» Task item: Reproduce exactly, from the data that follows, the line with "truyền tin đi", the line with "Gồm N dòng, mỗi", and every line that lies between them.

*** Supplied entries ***

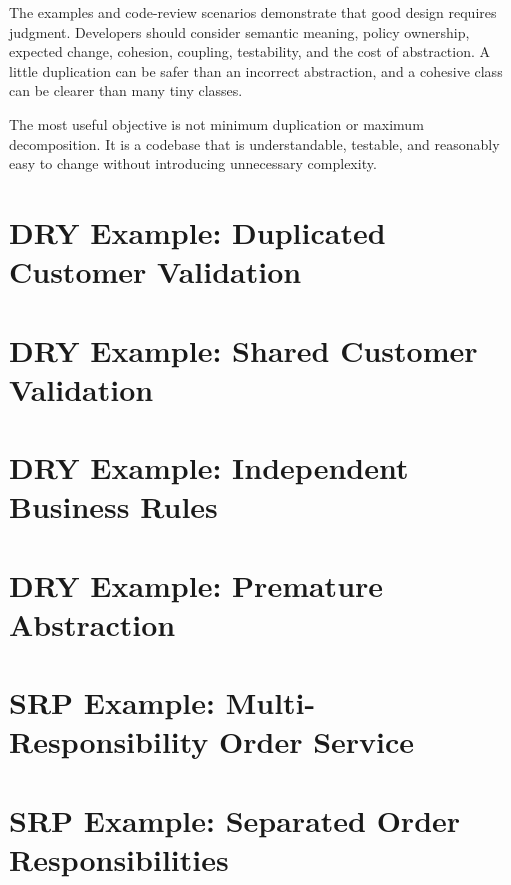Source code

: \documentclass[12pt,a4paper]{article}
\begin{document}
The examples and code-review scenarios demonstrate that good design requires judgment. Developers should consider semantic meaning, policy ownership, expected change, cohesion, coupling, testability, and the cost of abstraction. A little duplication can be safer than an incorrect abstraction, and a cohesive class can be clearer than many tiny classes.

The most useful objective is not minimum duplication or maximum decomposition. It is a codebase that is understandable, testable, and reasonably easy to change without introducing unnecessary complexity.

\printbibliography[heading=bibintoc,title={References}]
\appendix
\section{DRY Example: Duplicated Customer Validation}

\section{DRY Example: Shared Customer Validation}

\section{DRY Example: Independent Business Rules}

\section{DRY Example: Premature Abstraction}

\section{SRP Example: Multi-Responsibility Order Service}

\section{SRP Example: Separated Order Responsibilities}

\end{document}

*** End of Supplied entries ***
*** Supplied entries ***

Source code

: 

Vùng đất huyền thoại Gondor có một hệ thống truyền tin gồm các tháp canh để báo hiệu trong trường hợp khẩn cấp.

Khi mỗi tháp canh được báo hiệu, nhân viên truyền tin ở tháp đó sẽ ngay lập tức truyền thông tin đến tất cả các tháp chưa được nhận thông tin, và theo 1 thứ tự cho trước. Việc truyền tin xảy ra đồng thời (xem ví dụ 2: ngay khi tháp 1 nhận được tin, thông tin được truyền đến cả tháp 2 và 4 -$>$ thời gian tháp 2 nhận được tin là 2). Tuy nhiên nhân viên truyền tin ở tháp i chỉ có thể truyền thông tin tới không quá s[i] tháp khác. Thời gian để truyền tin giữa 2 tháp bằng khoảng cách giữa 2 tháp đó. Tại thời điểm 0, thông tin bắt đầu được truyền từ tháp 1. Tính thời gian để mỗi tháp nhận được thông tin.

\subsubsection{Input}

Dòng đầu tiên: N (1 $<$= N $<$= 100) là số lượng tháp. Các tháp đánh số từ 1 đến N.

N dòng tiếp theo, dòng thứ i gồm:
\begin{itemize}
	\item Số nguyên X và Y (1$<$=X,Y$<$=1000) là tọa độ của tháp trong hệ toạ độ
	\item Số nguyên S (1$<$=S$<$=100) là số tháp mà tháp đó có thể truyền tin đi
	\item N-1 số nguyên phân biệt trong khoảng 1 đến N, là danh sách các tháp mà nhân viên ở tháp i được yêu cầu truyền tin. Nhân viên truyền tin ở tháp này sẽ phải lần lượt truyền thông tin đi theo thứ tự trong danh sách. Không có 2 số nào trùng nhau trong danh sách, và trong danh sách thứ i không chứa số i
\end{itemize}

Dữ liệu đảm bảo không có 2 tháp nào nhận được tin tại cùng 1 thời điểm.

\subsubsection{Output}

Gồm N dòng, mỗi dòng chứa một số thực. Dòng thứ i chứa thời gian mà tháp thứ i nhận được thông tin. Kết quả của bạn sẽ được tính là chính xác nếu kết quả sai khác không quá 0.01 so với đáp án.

*** End of Supplied entries ***

» Worked solution:
	\item Số nguyên S (1$<$=S$<$=100) là số tháp mà tháp đó có thể truyền tin đi
	\item N-1 số nguyên phân biệt trong khoảng 1 đến N, là danh sách các tháp mà nhân viên ở tháp i được yêu cầu truyền tin. Nhân viên truyền tin ở tháp này sẽ phải lần lượt truyền thông tin đi theo thứ tự trong danh sách. Không có 2 số nào trùng nhau trong danh sách, và trong danh sách thứ i không chứa số i
\end{itemize}

Dữ liệu đảm bảo không có 2 tháp nào nhận được tin tại cùng 1 thời điểm.

\subsubsection{Output}

Gồm N dòng, mỗi dòng chứa một số thực. Dòng thứ i chứa thời gian mà tháp thứ i nhận được thông tin. Kết quả của bạn sẽ được tính là chính xác nếu kết quả sai khác không quá 0.01 so với đáp án.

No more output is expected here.